Daughter Am I: When twenty-five-year-old Mary Stuart learns she inherited a farm from her recently murdered grandparents -- grandparents her father claimed had died before she was born -- she becomes obsessed with finding out who they were and why someone wanted them dead. Along the way she accumulates a crew of feisty octogenarians -- former gangsters and friends of her grandfather. She meets and falls in love Tim Olson, whose grandfather shared a deadly secret with her great-grandfather. Now Mary and Tim need to stay one step ahead of the killer who is desperate to dig up that secret.
Excerpt:
Mary blinked in the sudden brightness, then blinked again when she saw Iron Sam. He seemed to be the personification of the inorganic being, as Happy called it. His skin looked ashen. Charcoal bags hung below slate eyes. His hair, still thick, still with the deep widow’s peak, had faded to pewter. The only hint of color in his face was the gold tooth visible between slightly parted gunmetal-gray lips.
He glanced up as they entered, but no other part of his body moved. Nor did he speak.
“Hi, Sam,” Lila Lorraine said.
The slate eyes shifted toward her.
“It’s me. Lila Lorraine.”
Iron Sam nodded, the merest inclination of his head.
Happy stepped forward. “Remember me? Happy?”
Again the tiny nod.
Mary wondered if he were paralyzed, but if so, wouldn’t he be in a wheelchair instead of an ordinary wooden chair?
Any compassion she might have felt withered when his eyes met hers. Feeling like a bug impaled on a pin, she gazed at him, unable to look away, unable to move a single muscle. After what seemed like a long time, but must have been only seconds, he turned his attention to Kid Rags, leaving her feeling limp and very thirsty, as if her vital fluids had been sucked right out of her.

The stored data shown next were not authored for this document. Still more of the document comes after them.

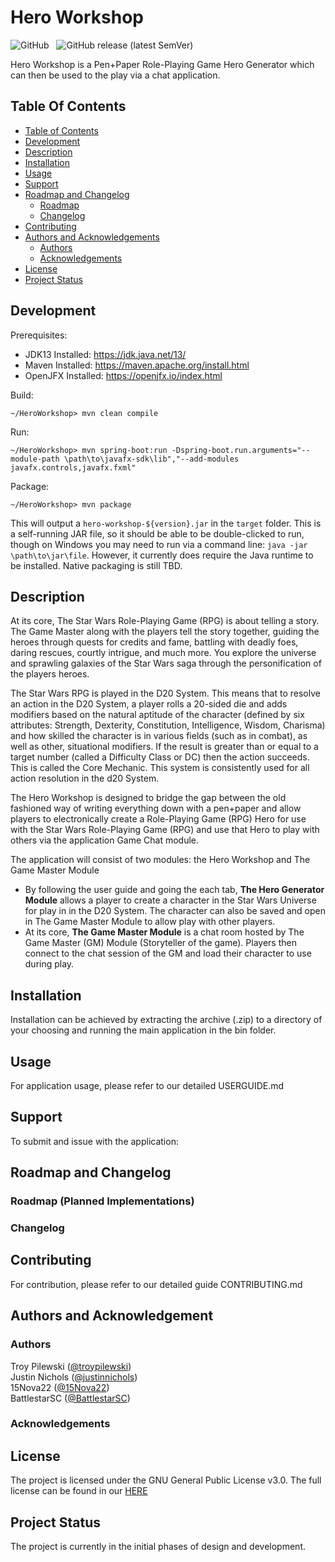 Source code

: # Hero Workshop
![GitHub](https://img.shields.io/github/license/AvaruusStudios/HeroWorkshop.svg?style=plastic) &nbsp; 
![GitHub release (latest SemVer)](https://img.shields.io/github/v/release/AvaruusStudios/HeroWorkshop?style=plastic) &nbsp; 

Hero Workshop is a Pen+Paper Role-Playing Game Hero Generator which can then be used to the play via a chat application.

## <a name='TableofContents'></a>Table Of Contents
* [Table of Contents](#TableofContents)  
* [Development](#Development)
* [Description](#Description)
* [Installation](#Installation)
* [Usage](#Usage)
* [Support](#Support)
* [Roadmap and Changelog](#RoadmapAndChangelog)
  * [Roadmap](#RoadmapPlanned)
  * [Changelog](#Changelog)
* [Contributing](#Contributing)
* [Authors and Acknowledgements](#AuthorsAndAcknowledgement)
  * [Authors](#Authors)
  * [Acknowledgements](#Acknowledgements)
* [License](#License)
* [Project Status](#ProjectStatus)

## <a name='Development'></a>Development
Prerequisites:
  * JDK13 Installed: https://jdk.java.net/13/
  * Maven Installed: https://maven.apache.org/install.html
  * OpenJFX Installed: https://openjfx.io/index.html
  
Build:
```
~/HeroWorkshop> mvn clean compile
```

Run:
```
~/HeroWorkshop> mvn spring-boot:run -Dspring-boot.run.arguments="--module-path \path\to\javafx-sdk\lib","--add-modules javafx.controls,javafx.fxml"
```

Package:
```
~/HeroWorkshop> mvn package
```
This will output a `hero-workshop-${version}.jar` in the `target` folder.  This is a self-running JAR file, so it should be able to be double-clicked to run, though on Windows you may need to run via a command line: `java -jar \path\to\jar\file`.  However, it currently does require the Java runtime to be installed.  Native packaging is still TBD.

## <a name='Description'></a>Description
At its core, The Star Wars Role-Playing Game (RPG) is about telling a story. The Game Master along with the players tell the story together, guiding the heroes through quests for credits and fame, battling with deadly foes, daring rescues, courtly intrigue, and much more. You explore the universe and sprawling galaxies of the Star Wars saga through the personification of the players heroes.

The Star Wars RPG is played in the D20 System. This means that to resolve an action in the D20 System, a player rolls a 20-sided die and adds modifiers based on the natural aptitude of the character (defined by six attributes: Strength, Dexterity, Constitution, Intelligence, Wisdom, Charisma) and how skilled the character is in various fields (such as in combat), as well as other, situational modifiers. If the result is greater than or equal to a target number (called a Difficulty Class or DC) then the action succeeds. This is called the Core Mechanic. This system is consistently used for all action resolution in the d20 System.  

The Hero Workshop is designed to bridge the gap between the old fashioned way of writing everything down with a pen+paper and allow players to electronically create a Role-Playing Game (RPG) Hero for use with the Star Wars Role-Playing Game (RPG) and use that Hero to play with others via the application Game Chat module.

The application will consist of two modules: the Hero Workshop and The Game Master Module
* By following the user guide and going the each tab, **The Hero Generator Module** allows a player to create a character in the Star Wars Universe for play in in the D20 System. The character can also be saved and open in The Game Master Module to allow play with other players.
* At its core, **The Game Master Module** is a chat room hosted by The Game Master (GM) Module (Storyteller of the game). Players then connect to the chat session of the GM and load their character to use during play.

## <a name='Installation'></a>Installation
Installation can be achieved by extracting the archive (.zip) to a directory of your choosing and running the main application in the bin folder.

## <a name='Usage'></a>Usage
For application usage, please refer to our detailed USERGUIDE.md 

## <a name='Support'></a>Support
To submit and issue with the application:

## <a name='RoadmapAndChangelog'></a>Roadmap and Changelog

### <a name='RoadmapPlanned'></a>Roadmap (Planned Implementations)

### <a name='Changelog'></a>Changelog

## <a name='Contributing'></a>Contributing
For contribution, please refer to our detailed guide CONTRIBUTING.md

## <a name='AuthorsAndAcknowledgement'></a>Authors and Acknowledgement

### <a name='Authors'></a>Authors
Troy Pilewski ([@troypilewski](https://github.com/troypilewski))  
Justin Nichols ([@justinnichols](https://github.com/justinnichols))  
15Nova22 ([@15Nova22](https://github.com/15Nova22))  
BattlestarSC ([@BattlestarSC](https://github.com/BattlestarSC))
<!-- Sumant Khapre ([@sumant2000](https://github.com/sumant2000))  -->
<!-- Mindaugas Vasiliauskas ([@mivasiliauskas](https://github.com/mivasiliauskas))  -->
<!-- Saurav Bhuju ([@sbhuju61](https://github.com/sbhuju61))  -->


<!-- <a href="https://github.com/AvaruusStudios/HeroWorkshop/graphs/contributors">
  <img src="https://contributors-img.firebaseapp.com/image?repo=AvaruusStudios/HeroWorkshop" />
</a> -->

### <a name='Acknowledgements'></a>Acknowledgements

## <a name='License'></a>License
The project is licensed under the GNU General Public License v3.0. The full license can be found in our [HERE](LICENSE)

## <a name='ProjectStatus'></a>Project Status
The project is currently in the initial phases of design and development.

With nonchalance Mary could only marvel at, Kid Rags pulled out his flask and offered it to Iron Sam. When Iron Sam nodded toward the plastic cup sitting on the bedside table, Kid Rags poured two fingers of bourbon and handed the cup to him. He sniffed it, inhaling deeply with closed eyes, then took a mouthful and held it a moment before swallowing it. His lips twitched — a smile perhaps? — then he took another sip.
The alcohol fumes mingling with the hospital odors and the stench of decay emanating from Iron Sam’s pores turned Mary’s stomach. She swallowed hard, then swallowed again, knowing she shouldn’t show weakness in front of Iron Sam, and somehow she managed to get her queasiness under control.
He flicked a look in her direction, as if sensing her struggle, then concentrated on his drink once more.
“My name is Mary Stuart,” she said when she could no longer stand the heavy silence. She introduced Kid Rags, Crunchy, and Teach, then explained about her grandparents’ deaths.
“What can you tell me about my grandparents? You might have known them as Jimmy Boots and Gina Dale.”